# Work to complete
Among the lines below, copy exactly those from the one with "[Chuck Wayne](http://en.wikipedia.org/wiki/Chuck_Wayne): NY" through the one with "psychology of improvising.", counting both ends.

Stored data
↓

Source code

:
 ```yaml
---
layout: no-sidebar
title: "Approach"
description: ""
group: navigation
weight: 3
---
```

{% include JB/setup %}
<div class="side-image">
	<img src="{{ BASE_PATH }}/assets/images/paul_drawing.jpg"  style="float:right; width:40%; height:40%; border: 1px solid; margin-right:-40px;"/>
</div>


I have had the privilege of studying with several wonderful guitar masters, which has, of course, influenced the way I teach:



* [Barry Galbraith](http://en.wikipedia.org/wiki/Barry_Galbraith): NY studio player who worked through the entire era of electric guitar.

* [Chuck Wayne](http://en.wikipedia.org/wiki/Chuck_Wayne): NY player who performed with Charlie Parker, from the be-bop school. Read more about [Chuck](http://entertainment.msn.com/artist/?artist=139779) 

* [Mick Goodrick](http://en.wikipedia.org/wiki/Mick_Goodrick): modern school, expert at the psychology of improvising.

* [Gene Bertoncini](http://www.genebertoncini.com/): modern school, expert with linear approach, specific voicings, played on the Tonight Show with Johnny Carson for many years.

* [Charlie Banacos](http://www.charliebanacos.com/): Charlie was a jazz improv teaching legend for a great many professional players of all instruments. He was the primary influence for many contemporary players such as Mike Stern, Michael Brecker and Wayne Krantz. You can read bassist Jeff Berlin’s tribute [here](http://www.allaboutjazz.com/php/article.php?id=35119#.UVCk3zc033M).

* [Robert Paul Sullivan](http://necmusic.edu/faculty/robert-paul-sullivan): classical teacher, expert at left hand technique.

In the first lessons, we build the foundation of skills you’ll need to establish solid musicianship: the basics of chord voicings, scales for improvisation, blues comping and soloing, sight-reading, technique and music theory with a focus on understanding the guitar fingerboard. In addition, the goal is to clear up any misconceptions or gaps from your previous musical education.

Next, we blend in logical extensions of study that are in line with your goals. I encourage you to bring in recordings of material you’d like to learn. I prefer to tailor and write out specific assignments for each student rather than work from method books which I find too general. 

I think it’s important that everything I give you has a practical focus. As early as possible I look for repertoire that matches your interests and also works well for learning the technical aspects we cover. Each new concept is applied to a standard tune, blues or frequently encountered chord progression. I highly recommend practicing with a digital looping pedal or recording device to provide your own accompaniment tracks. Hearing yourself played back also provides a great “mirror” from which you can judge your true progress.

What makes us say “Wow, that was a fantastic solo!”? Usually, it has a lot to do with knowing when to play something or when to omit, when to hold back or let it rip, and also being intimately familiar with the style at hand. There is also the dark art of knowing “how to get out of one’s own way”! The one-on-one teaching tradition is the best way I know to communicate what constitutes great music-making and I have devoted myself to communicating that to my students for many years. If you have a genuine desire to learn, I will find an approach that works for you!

↑

# Written answer
* [Chuck Wayne](http://en.wikipedia.org/wiki/Chuck_Wayne): NY player who performed with Charlie Parker, from the be-bop school. Read more about [Chuck](http://entertainment.msn.com/artist/?artist=139779) 

* [Mick Goodrick](http://en.wikipedia.org/wiki/Mick_Goodrick): modern school, expert at the psychology of improvising.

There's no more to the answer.